Максим осторожно перевернул страницу и углубился в чтение.
«Сегодня был удивительно красивый закат. Небо окрасилось в багровый и алый цвета, и я нарочно вышел в палисадник, чтобы насладиться сполна этим зрелищем. Только когда последний луч погас в облаках, я вернулся к письменному столу.
Сейчас, когда моя жизнь склоняется к закату, как этот длинный летний день, я не знаю, хорошо или дурно прожил ее. Твердо уверен я только в одном — у каждого человека есть свой путь, состоящий из длинной цепи предопределенных и связанных между собой событий, и, раз ступив на свою тропу, невозможно уже остановиться или повернуть назад.

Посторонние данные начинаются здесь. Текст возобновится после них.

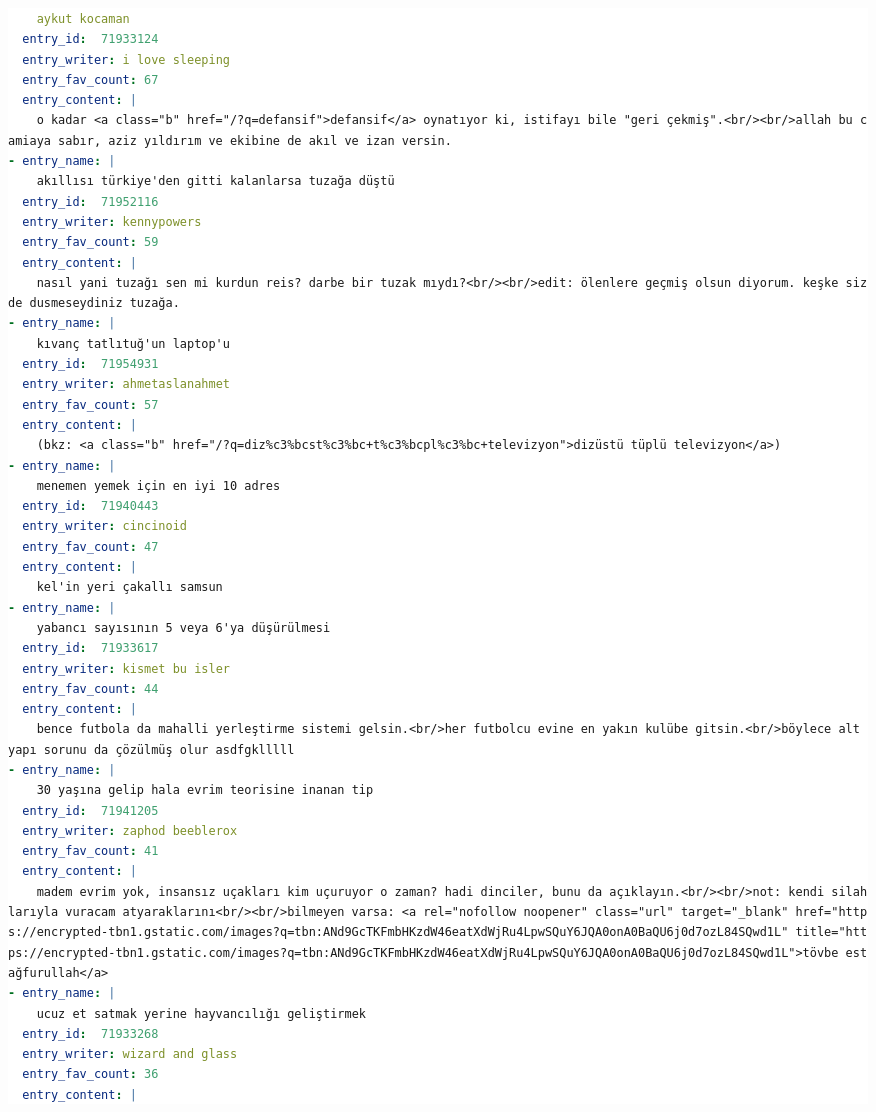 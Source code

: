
 ```yaml
    aykut kocaman
  entry_id:  71933124
  entry_writer: i love sleeping
  entry_fav_count: 67
  entry_content: |
    o kadar <a class="b" href="/?q=defansif">defansif</a> oynatıyor ki, istifayı bile "geri çekmiş".<br/><br/>allah bu camiaya sabır, aziz yıldırım ve ekibine de akıl ve izan versin.
- entry_name: |
    akıllısı türkiye'den gitti kalanlarsa tuzağa düştü
  entry_id:  71952116
  entry_writer: kennypowers
  entry_fav_count: 59
  entry_content: |
    nasıl yani tuzağı sen mi kurdun reis? darbe bir tuzak mıydı?<br/><br/>edit: ölenlere geçmiş olsun diyorum. keşke sizde dusmeseydiniz tuzağa.
- entry_name: |
    kıvanç tatlıtuğ'un laptop'u
  entry_id:  71954931
  entry_writer: ahmetaslanahmet
  entry_fav_count: 57
  entry_content: |
    (bkz: <a class="b" href="/?q=diz%c3%bcst%c3%bc+t%c3%bcpl%c3%bc+televizyon">dizüstü tüplü televizyon</a>)
- entry_name: |
    menemen yemek için en iyi 10 adres
  entry_id:  71940443
  entry_writer: cincinoid
  entry_fav_count: 47
  entry_content: |
    kel'in yeri çakallı samsun
- entry_name: |
    yabancı sayısının 5 veya 6'ya düşürülmesi
  entry_id:  71933617
  entry_writer: kismet bu isler
  entry_fav_count: 44
  entry_content: |
    bence futbola da mahalli yerleştirme sistemi gelsin.<br/>her futbolcu evine en yakın kulübe gitsin.<br/>böylece alt yapı sorunu da çözülmüş olur asdfgklllll
- entry_name: |
    30 yaşına gelip hala evrim teorisine inanan tip
  entry_id:  71941205
  entry_writer: zaphod beeblerox
  entry_fav_count: 41
  entry_content: |
    madem evrim yok, insansız uçakları kim uçuruyor o zaman? hadi dinciler, bunu da açıklayın.<br/><br/>not: kendi silahlarıyla vuracam atyaraklarını<br/><br/>bilmeyen varsa: <a rel="nofollow noopener" class="url" target="_blank" href="https://encrypted-tbn1.gstatic.com/images?q=tbn:ANd9GcTKFmbHKzdW46eatXdWjRu4LpwSQuY6JQA0onA0BaQU6j0d7ozL84SQwd1L" title="https://encrypted-tbn1.gstatic.com/images?q=tbn:ANd9GcTKFmbHKzdW46eatXdWjRu4LpwSQuY6JQA0onA0BaQU6j0d7ozL84SQwd1L">tövbe estağfurullah</a>
- entry_name: |
    ucuz et satmak yerine hayvancılığı geliştirmek
  entry_id:  71933268
  entry_writer: wizard and glass
  entry_fav_count: 36
  entry_content: |
```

Я часто спрашиваю себя — где начало моей дороги? Когда и как я ступил на нее? Иногда мне кажется, что это случилось в тот год, когда я еще гимназистом последний раз приехал на лето в Дивеево — изрядно запустевшее, но милое сердцу родовое гнездо. В то лето случилось со мной странное и необычное происшествие, оказавшее огромное влияние на всю мою дальнейшую жизнь, — я, четырнадцатилетний мальчишка, нашел самый настоящий клад! Даже и сейчас не верится, что такое возможно, но это было…»
Лето 1908 года в Тульской губернии выдалось жарким. Только к ночи немного спадает тяжелый, безжалостный зной, и мягкий сумрак окутывает землю живительной свежестью и прохладой.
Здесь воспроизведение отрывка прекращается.